# History of Formalisms Leading to Advance in Knowledge

History of Formalisms Leading to Advance in Knowledge A short history lesson on how this has occurred and the historic Role of Formalisms, e.g. Mathematics:

Bear in mind that philosophy and science are community sports. Or to put it more seriously, life forms societies to develop them. Many minds have to work together. In philosophy it requires sharing ideas. But often, shared ideas are not completely the same ideas. Thus philosophy can develop many divergent schools of thought on any given subject.
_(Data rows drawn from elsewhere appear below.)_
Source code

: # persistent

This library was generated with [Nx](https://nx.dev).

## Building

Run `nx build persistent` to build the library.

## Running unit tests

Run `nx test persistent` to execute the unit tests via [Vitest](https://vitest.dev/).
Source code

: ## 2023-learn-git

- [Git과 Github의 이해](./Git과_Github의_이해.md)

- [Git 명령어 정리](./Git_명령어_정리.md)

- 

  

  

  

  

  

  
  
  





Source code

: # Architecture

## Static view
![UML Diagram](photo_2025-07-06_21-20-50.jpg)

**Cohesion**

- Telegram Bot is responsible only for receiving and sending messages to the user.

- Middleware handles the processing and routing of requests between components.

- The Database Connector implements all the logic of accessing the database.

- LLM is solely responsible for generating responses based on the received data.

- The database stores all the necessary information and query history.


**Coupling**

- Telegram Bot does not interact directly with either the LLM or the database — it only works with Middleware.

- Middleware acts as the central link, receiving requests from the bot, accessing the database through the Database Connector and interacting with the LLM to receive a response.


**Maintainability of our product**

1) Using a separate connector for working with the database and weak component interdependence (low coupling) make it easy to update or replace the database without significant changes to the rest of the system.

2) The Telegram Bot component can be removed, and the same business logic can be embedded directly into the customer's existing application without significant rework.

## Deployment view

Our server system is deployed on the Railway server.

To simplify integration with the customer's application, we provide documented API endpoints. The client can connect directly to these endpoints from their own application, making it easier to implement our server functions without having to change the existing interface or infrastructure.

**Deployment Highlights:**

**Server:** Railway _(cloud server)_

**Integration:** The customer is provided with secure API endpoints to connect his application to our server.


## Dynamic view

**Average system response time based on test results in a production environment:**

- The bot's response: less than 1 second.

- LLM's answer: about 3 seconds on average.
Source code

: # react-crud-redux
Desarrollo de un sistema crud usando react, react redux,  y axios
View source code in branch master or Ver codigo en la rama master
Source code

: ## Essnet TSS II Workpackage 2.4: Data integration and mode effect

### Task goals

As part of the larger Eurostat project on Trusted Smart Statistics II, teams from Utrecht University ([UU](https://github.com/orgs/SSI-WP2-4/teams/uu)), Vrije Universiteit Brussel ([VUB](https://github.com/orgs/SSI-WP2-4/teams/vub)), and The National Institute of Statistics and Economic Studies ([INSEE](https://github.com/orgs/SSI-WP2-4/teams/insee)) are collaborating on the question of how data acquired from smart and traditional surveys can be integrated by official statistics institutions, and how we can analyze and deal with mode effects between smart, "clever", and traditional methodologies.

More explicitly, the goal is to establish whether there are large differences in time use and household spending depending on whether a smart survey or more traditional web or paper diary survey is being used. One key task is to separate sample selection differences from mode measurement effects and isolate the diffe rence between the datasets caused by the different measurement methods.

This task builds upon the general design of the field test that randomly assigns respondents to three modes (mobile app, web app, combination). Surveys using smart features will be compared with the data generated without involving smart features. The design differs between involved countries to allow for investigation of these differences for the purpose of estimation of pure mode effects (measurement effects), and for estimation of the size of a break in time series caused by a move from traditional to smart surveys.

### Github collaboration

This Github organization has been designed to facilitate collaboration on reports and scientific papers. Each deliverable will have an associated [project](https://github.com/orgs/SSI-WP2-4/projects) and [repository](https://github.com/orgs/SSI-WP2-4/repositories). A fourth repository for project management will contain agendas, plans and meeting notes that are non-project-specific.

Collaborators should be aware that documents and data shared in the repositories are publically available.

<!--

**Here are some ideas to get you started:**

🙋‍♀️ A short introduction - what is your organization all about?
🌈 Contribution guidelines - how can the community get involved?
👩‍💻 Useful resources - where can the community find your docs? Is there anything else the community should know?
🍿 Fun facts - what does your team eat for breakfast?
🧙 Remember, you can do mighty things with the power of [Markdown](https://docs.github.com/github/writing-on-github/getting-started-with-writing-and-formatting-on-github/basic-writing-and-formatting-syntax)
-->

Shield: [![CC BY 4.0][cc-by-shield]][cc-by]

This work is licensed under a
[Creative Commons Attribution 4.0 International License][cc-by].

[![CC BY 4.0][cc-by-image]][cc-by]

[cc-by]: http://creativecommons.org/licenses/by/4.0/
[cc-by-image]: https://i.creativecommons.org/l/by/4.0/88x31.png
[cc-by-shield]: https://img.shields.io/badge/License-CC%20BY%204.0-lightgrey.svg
Mathematics functions quite differently. Mathematical concepts are spelled out in detail. To draw a circle will never produce a circle, and an actual circle cannot exist. This is the mystery of mathematics. Nothing in mathematics is manifest, yet it provides the most powerful way of thinking and understanding reality. The secret is that mathematics does not describe; it provides thought recipes. Everyone in the society of inquiry can now think the same way. When that happens the inquiry becomes scientific rather than philosophical.

Science is based on the discovery of organizing principles. I think not many realize that for physics mathematics had to come first. Breakthroughs in physics require new math. The following history lesson gives examples of this.

• Galileo (1564-1650) experimented with motion. He established the relationship that distance traveled equals speed multiplied by time. He also expressed the hope that everything could be reduced to calculation. Then, instead of arguing, philosophers could get out paper and pencils and calculate.
• Descartes (1596-1650) developed a coordinate system for expressing locations in space. Today it is called cartesian coordinates. (It is considered a rare honor that cartesian is spelled with a small c.) He also introduced analytic geometry relating algebra and geometry. This ultimately enabled the development of Newton’s calculus.
• Tycho Brahe (1546-1601) observed planetary motion producing a catalogue of planetary orbits.
• Newton (1643-1727) inherited all this. With Descartes’ contribution force and speed would become vector quantities. That means some numeric quantity pointing in some direction. Speed became velocity. Now the problem became relating force and velocity. Many philosophers of the time got involved, including Descartes. Obviously, the stronger the force, the faster the speed or velocity. None of them could solve the problem until Newton. He recognized that force changed the rate of change in velocity, i.e., force produced acceleration. To express his discovery Newton invented the calculus, which is a mathematics of change.
• Concomitantly, Leibniz also invented the calculus but giving it easier notation. Today we use the Leibniz notation. The equation of motion became F = d(mV)/dt where mV is momentum. (Capital letters are vectors. Small letters are scalars.) The expression d(mV)/dt is the derivative, the rate of change. This is known as a differential equation. The calculus process of integration solves it.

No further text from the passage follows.